Records:

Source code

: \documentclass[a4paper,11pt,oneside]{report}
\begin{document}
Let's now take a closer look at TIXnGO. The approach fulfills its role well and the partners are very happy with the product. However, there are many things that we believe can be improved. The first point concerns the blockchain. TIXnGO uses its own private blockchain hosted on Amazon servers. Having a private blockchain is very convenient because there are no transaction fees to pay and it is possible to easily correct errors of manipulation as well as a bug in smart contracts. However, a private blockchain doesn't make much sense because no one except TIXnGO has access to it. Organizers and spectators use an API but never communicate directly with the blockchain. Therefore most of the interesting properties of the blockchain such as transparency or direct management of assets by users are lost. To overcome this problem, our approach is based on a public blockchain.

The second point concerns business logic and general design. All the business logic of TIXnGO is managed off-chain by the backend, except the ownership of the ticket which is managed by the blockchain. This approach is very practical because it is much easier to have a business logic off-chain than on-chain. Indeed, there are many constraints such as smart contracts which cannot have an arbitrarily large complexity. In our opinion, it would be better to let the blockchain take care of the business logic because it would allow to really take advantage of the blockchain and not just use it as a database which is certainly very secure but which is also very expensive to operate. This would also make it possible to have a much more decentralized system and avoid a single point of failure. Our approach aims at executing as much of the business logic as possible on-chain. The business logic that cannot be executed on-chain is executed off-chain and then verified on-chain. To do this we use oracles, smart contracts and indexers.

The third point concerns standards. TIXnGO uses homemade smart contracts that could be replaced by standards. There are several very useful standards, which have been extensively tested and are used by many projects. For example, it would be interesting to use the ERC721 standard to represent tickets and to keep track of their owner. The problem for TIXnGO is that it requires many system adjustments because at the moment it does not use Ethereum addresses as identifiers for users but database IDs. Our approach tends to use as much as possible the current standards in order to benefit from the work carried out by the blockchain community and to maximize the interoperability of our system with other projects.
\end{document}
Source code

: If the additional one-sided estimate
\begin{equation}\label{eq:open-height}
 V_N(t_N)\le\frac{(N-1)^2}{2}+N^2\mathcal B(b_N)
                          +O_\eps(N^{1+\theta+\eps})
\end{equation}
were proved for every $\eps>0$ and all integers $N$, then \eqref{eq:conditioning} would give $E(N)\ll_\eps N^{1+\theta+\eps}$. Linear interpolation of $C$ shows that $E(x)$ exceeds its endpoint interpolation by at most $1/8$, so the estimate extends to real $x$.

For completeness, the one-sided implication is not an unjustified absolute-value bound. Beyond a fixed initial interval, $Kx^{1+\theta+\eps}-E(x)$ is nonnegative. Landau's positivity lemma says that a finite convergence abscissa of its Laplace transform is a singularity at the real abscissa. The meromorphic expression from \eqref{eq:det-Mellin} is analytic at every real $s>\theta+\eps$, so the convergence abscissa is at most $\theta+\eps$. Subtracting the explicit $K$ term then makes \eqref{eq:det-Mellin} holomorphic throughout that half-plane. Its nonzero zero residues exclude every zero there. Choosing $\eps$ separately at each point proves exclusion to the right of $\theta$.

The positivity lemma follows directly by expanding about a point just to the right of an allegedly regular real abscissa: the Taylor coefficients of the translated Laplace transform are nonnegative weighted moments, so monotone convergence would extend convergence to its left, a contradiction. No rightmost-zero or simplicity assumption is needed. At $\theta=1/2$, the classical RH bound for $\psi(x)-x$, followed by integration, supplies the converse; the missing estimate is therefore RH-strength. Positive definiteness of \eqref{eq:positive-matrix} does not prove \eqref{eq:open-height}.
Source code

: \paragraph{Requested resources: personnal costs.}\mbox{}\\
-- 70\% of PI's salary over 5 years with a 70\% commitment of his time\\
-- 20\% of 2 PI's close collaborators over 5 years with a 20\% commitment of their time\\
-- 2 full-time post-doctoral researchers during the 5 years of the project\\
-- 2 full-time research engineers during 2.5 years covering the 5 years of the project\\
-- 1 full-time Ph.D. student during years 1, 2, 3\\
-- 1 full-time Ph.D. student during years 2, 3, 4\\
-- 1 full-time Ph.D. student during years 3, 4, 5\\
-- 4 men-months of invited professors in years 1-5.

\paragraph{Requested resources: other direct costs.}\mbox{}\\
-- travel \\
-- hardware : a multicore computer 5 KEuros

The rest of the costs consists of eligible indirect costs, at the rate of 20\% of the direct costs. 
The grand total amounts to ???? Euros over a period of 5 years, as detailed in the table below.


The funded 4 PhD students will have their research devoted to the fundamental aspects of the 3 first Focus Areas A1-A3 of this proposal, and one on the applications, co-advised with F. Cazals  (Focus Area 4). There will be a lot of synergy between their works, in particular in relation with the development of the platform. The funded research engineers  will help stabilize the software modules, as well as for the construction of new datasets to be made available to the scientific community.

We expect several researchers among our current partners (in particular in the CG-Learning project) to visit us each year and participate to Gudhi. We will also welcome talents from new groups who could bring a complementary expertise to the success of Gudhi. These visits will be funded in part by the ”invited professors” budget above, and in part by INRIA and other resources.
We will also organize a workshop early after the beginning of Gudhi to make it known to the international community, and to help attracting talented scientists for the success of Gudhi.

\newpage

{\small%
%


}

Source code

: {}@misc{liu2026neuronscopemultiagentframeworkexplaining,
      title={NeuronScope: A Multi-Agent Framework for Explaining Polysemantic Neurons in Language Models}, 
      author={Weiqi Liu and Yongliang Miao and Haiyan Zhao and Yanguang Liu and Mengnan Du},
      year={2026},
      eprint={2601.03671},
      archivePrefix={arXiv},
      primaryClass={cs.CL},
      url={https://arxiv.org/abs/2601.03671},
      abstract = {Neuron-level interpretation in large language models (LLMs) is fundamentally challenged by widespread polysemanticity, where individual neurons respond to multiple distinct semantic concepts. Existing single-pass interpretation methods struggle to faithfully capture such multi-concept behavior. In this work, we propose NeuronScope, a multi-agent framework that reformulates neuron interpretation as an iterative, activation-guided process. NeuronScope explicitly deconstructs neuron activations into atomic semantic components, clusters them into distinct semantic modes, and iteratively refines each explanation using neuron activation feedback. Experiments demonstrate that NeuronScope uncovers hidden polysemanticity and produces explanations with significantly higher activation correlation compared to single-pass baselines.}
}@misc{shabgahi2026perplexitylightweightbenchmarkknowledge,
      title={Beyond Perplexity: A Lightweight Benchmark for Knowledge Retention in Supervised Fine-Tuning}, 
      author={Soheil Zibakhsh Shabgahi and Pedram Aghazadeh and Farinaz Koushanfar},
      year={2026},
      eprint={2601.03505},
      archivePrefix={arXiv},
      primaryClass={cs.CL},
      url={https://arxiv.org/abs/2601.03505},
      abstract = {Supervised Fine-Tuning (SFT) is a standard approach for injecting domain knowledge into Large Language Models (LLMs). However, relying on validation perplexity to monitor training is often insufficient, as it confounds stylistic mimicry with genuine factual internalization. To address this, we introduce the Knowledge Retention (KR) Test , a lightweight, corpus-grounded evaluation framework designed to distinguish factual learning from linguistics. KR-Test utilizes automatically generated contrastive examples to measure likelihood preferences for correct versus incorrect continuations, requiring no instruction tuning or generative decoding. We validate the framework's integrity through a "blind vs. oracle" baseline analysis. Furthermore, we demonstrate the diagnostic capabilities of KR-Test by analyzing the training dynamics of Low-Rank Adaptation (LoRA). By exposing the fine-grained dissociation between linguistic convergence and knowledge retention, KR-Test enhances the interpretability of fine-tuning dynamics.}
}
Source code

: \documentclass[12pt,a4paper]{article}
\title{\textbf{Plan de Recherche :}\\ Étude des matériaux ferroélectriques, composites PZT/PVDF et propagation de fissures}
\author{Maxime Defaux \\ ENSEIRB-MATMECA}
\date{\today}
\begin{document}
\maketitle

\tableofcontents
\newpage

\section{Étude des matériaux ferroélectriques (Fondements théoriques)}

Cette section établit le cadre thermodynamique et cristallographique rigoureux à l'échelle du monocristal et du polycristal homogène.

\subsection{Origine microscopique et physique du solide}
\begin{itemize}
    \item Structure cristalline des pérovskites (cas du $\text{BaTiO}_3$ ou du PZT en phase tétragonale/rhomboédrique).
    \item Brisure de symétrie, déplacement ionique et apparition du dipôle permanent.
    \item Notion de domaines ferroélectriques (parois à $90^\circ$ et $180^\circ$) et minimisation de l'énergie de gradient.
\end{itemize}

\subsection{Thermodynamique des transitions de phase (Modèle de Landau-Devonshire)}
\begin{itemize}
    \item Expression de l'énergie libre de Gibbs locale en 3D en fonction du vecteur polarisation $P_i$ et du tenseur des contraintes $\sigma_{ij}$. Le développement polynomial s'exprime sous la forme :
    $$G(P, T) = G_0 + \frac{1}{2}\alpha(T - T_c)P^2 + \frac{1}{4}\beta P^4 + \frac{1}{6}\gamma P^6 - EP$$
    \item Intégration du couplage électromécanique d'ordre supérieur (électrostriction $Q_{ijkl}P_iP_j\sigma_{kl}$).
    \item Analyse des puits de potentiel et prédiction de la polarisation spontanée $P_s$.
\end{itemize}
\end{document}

Task item:
Include the first line of the listing, the line with "Let's now take", and every line between them, each repeated exactly, and output only those.

Answer space:
Source code

: \documentclass[a4paper,11pt,oneside]{report}
\begin{document}
Let's now take a closer look at TIXnGO. The approach fulfills its role well and the partners are very happy with the product. However, there are many things that we believe can be improved. The first point concerns the blockchain. TIXnGO uses its own private blockchain hosted on Amazon servers. Having a private blockchain is very convenient because there are no transaction fees to pay and it is possible to easily correct errors of manipulation as well as a bug in smart contracts. However, a private blockchain doesn't make much sense because no one except TIXnGO has access to it. Organizers and spectators use an API but never communicate directly with the blockchain. Therefore most of the interesting properties of the blockchain such as transparency or direct management of assets by users are lost. To overcome this problem, our approach is based on a public blockchain.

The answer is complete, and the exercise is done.